Er is een Europees cultuur- en onderwijsbeleid nodig. En een nieuw debat over een Europese grondwet.
En die strijd rond het nieuwe verbeelden van het sociale, van het samenleven, heeft ook een objectieve basis. Bekijk de demografie van het continent. De Europeanen leven niet homogeen verspreid over het territorium. Ze leven zelfs niet gelijk verdeeld in hun respectieve landen, waar regionalisme opkomt. Op minder dan één vijfde van het Europese territorium leven meer dan twee derden van de mensen die zorgen voor bijna drie kwart van de economie. Europa heeft een kerngebied. Die zogenaamde ‘blauwe banaan’ strekt zich uit van Zuid-Engeland, over de Lage Landen, het Ruhrgebied, Beieren tot Noord-Italië. Het gaat in feite om de verstedelijkte gebieden van de Renaissance: Holland en Vlaanderen, de Italiaanse stadstaten en de steden aan de Rijn met enkele antennes aan de Atlantische of de Baltische kusten. Die kern bepaalt de lat, voor beleid, productiviteit, leefwijze, arbeidsethiek, … Daartegenover staan twee perifere gebieden. De mediterrane landen en cultuur die in concurrentie staan met een lagere arbeidsproductiviteit (maar wel met een meer evenwichtige levenswijze). De Oost-Europese landen die hun postcommunistische transitie naar een concurrentiële markteconomie verwerken. Het Europese Cohesiebeleid poogt die regionale verschillen weg te werken, maar wel vanuit de productivistische standaarden van het (vooral protestantse) Noordwesten.

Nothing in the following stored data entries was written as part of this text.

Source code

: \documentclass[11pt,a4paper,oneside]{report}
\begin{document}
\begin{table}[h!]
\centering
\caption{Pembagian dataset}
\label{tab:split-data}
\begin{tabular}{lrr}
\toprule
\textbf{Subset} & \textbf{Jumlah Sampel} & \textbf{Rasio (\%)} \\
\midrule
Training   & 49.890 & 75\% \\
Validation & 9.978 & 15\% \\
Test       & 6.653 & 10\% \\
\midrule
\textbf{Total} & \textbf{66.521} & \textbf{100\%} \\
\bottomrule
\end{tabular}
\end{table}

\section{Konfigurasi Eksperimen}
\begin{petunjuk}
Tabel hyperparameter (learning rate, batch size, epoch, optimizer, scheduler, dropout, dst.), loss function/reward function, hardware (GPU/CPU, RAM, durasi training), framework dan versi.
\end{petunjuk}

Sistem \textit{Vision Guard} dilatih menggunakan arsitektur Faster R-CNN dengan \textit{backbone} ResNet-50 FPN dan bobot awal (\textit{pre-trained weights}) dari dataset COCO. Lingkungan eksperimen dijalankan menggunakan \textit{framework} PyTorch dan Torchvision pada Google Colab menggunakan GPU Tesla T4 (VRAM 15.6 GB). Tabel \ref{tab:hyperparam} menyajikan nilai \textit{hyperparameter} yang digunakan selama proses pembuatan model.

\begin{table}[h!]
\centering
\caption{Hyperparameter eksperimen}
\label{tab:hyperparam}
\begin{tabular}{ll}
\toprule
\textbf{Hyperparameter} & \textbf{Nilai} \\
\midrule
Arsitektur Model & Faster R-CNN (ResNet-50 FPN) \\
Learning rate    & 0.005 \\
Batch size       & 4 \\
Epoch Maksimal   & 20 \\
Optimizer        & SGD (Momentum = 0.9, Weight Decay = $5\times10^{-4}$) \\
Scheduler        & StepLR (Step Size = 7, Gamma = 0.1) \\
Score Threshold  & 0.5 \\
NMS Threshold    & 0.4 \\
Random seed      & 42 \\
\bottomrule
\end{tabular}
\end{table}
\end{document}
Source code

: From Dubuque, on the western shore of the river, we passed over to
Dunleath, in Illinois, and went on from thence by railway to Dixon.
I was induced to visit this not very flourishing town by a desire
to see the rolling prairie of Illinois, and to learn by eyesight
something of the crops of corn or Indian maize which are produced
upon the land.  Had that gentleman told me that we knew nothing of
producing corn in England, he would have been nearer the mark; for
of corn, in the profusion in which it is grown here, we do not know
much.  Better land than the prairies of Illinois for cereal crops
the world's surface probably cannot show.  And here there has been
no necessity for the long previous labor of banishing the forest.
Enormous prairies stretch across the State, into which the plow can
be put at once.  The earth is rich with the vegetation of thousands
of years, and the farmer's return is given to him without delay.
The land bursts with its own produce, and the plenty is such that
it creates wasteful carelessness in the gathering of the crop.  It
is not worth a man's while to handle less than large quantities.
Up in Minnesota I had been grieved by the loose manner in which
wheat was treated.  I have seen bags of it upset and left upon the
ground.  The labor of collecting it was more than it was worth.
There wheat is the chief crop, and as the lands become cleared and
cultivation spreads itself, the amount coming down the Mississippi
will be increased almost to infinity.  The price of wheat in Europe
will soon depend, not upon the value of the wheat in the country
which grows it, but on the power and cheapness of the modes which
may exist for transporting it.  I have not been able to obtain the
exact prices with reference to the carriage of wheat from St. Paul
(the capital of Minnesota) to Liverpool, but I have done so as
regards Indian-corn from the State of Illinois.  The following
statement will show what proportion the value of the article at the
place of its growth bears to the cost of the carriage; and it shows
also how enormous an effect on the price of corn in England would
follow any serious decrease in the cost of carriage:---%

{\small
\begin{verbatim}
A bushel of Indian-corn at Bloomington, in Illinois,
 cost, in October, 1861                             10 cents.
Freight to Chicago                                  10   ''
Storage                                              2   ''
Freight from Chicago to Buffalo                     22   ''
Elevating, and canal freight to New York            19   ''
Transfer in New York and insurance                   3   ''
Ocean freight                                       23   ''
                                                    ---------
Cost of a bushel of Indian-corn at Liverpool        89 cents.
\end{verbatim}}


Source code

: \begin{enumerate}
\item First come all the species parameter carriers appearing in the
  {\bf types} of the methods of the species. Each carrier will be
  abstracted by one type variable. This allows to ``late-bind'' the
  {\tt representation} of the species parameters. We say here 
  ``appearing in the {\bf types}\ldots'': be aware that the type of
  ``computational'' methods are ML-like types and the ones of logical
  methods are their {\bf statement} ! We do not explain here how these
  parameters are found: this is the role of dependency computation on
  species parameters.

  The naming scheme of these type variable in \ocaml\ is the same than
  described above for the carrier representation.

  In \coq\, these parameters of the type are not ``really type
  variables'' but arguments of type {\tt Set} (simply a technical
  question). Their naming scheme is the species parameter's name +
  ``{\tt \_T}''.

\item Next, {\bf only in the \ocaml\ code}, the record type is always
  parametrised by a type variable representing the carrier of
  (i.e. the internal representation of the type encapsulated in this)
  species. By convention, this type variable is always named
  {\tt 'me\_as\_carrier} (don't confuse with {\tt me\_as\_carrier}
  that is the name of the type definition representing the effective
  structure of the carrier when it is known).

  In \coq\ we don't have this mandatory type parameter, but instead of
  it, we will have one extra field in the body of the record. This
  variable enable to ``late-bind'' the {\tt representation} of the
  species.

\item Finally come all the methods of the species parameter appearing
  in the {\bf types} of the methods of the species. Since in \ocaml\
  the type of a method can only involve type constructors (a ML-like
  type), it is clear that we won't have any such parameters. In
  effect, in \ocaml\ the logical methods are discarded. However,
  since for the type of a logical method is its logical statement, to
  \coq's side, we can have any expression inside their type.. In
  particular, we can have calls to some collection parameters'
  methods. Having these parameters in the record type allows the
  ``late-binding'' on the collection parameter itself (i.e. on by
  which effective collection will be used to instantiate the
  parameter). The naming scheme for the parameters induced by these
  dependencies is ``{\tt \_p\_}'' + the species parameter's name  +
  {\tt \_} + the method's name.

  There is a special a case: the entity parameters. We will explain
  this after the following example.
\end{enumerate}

Meer nog dan de landen vormen de stedelijke netwerken de ruimtelijke onderlegger van de Europese economie.
Die zonering wordt nog verscherpt door de postindustriële verstedelijking. De meerderheid van de Europeanen woont nu in stedelijke gebieden. Veelal in (kleinere) historische steden: zo’n 500 van meer dan 150.000 inwoners, 52 van tussen 500.000 en 1 miljoen, 36 van meer dan 1 miljoen en zo’n 70 metropolen van meer dan 1 miljoen inwoners. Maar bovenal zijn die stedelijke knooppunten met elkaar verbonden. Meer nog dan de landen vormen die netwerken de ruimtelijke onderlegger van de Europese economie. De ‘space of flows’ is belangrijker geworden dan de ‘space of places’. Dat is wat het Europese continent samenhoudt. Daardoor ook zijn de landen, zeker in de periferie, verplicht veel te investeren om hun steden in die netwerking te houden, veelal ten nadele van de landelijke gebieden die verarmen en zo ook daar weer de mensen naar de stad drijven. Steden worden aldus steeds meer plekken van aankomst, van nieuwkomers en superdiversiteit. Niet alleen van ‘migranten’, maar ook van vele ‘binnenlanders’. Ziedaar de diepere systemische dynamiek van de Europese Unie: kern-periferie en verstedelijking. Maar die wordt verhuld en verzwegen door de rechtse en conservatieve nationalistische retoriek. Die wordt niet gehoord in de besluitvorming.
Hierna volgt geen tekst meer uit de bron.